To even things up, the US swimmer wore a "monofin" for the open water race in South Africa, increasing his speed significantly but still not taking it anywhere close to the at least 25mph a Great White is capable of in short bursts.
And - spoiler alert - the athlete has revealed they were not in the water "at the exact same time" for safety reasons.
But humans have long pitted themselves against dangerous animals, often ones they know are much faster.
They have done this for money, to draw attention to a cause, to create a spectacle, and perhaps also out of an inflated sense of what humans are capable of.

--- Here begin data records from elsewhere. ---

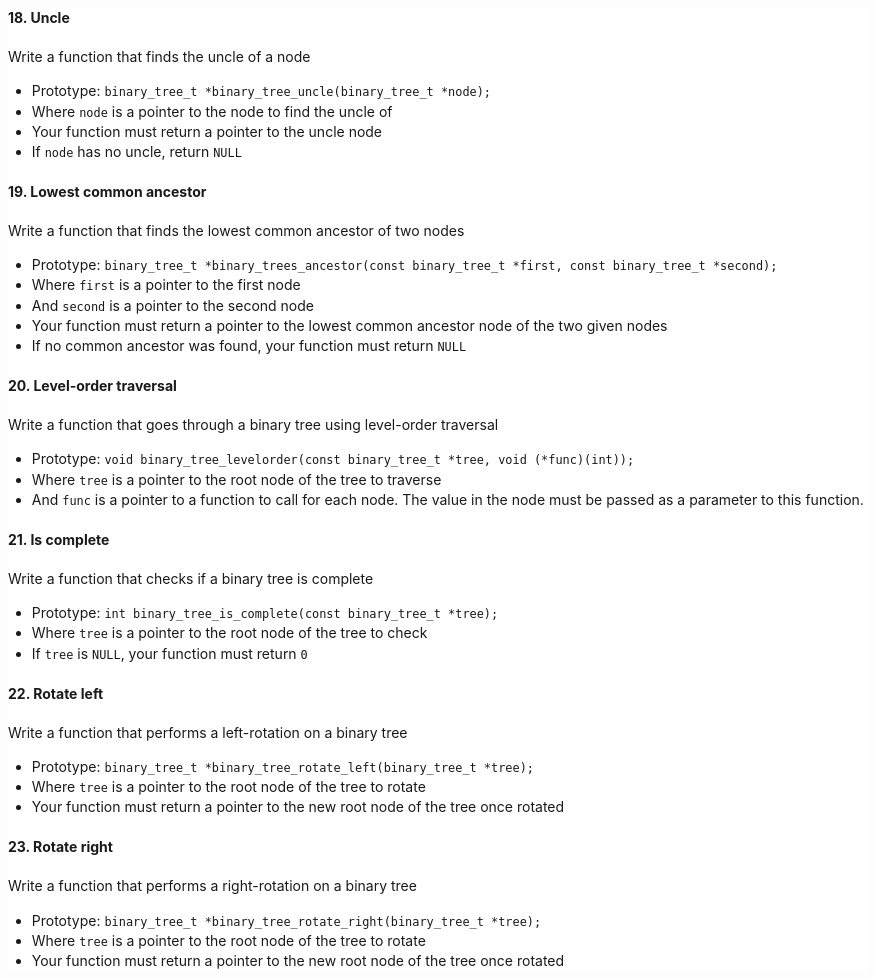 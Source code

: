 
<h4 class="task">
    18. Uncle
</h4><p>Write a function that finds the uncle of a node</p><ul>
<li>Prototype: <code>binary_tree_t *binary_tree_uncle(binary_tree_t *node);</code></li>
<li>Where <code>node</code> is a pointer to the node to find the uncle of</li>
<li>Your function must return a pointer to the uncle node</li>
<li>If <code>node</code> has no uncle, return <code>NULL</code></li>
</ul>


<h4 class="task">
    19. Lowest common ancestor
</h4><p>Write a function that finds the lowest common ancestor of two nodes</p><ul>
<li>Prototype: <code>binary_tree_t *binary_trees_ancestor(const binary_tree_t *first, const binary_tree_t *second);</code></li>
<li>Where <code>first</code> is a pointer to the first node</li>
<li>And <code>second</code> is a pointer to the second node</li>
<li>Your function must return a pointer to the lowest common ancestor node of the two given nodes</li>
<li>If no common ancestor was found, your function must return <code>NULL</code></li>
</ul>


<h4 class="task">
    20. Level-order traversal
</h4><p>Write a function that goes through a binary tree using level-order traversal</p><ul>
<li>Prototype: <code>void binary_tree_levelorder(const binary_tree_t *tree, void (*func)(int));</code></li>
<li>Where <code>tree</code> is a pointer to the root node of the tree to traverse</li>
<li>And <code>func</code> is a pointer to a function to call for each node. The value in the node must be passed as a parameter to this function.</li>
</ul>


<h4 class="task">
    21. Is complete
</h4><p>Write a function that checks if a binary tree is complete</p><ul>
<li>Prototype: <code>int binary_tree_is_complete(const binary_tree_t *tree);</code></li>
<li>Where <code>tree</code> is a pointer to the root node of the tree to check</li>
<li>If <code>tree</code> is <code>NULL</code>, your function must return <code>0</code></li>
</ul>


<h4 class="task">
    22. Rotate left
</h4><p>Write a function that performs a left-rotation on a binary tree</p><ul>
<li>Prototype: <code>binary_tree_t *binary_tree_rotate_left(binary_tree_t *tree);</code></li>
<li>Where <code>tree</code> is a pointer to the root node of the tree to rotate</li>
<li>Your function must return a pointer to the new root node of the tree once rotated</li>
</ul>


<h4 class="task">
    23. Rotate right
</h4><p>Write a function that performs a right-rotation on a binary tree</p><ul>
<li>Prototype: <code>binary_tree_t *binary_tree_rotate_right(binary_tree_t *tree);</code></li>
<li>Where <code>tree</code> is a pointer to the root node of the tree to rotate</li>
<li>Your function must return a pointer to the new root node of the tree once rotated</li>
</ul>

Here are four other times man has raced beast.
South African rugby star v a cheetah
Bryan Habana, one of the fastest players in international rugby, decided to take on the world's fastest land animal in 2007 as part of an event sponsored by a conservation group.
Habana is quick, but not Usain Bolt quick - running the 100m in about 11 seconds (compared with Bolt's 9.58 world record).
Still, the then 23-year-old, keen to raise awareness about the decline of the cheetah, fancied himself in with a chance.
But tempting the cheetah was a dangling leg of lamb, which it chased during the race as Habana, who was given a significant headstart, gave it all he had.
The end was close - but the cheetah just got over the line first. Habana asked for a re-run and was soundly beaten.
Italian swimmer v dolphins
Filippo Magnini, a former world champ in the 100m freestyle, took on two dolphins in a pool near Rome in 2011.
Given the animals' clear advantage, the Italian only had to swim one length of the pool, while they had to swim two.
But that didn't make a difference and the man nicknamed 'Superpippo' was pipped at the post.
He said later that he fell "a bit in love" with Leah, one of the dolphins.
Jesse Owens v horses
The black US track and field athlete won a string of victories at the 1936 Berlin Olympics in front of Adolf Hitler, who had been hoping for a games that would demonstrate the Aryan superiority he believed existed.
Owens later struggled financially back home in a country where racism remained rife and his sport was not professional.
To make money, he competed against racehorses in front of dazzled crowds.
He is said to have had the starting gun go off close to the horse, stunning it and allowing him to get away ahead (he also had a head start). Though this strategy worked most of the time, he didn't always win.
Later, more opportunities became available to Jesse Owens and, among other roles, he served as Ambassador of Sports under President Eisenhower.
American football player v ostrich
NFL wide receiver Dennis Northcutt easily beat an ostrich named Thelma in 2009 for a TV show called Sport Science.
But in that initial race, a fence separated the pair, and it was obvious the animal wasn't giving it her best.
In a second race, this time inside the ostrich's enclosure, Dennis was soundly beaten, as the ostrich leapt away and he was left chasing it through the dust.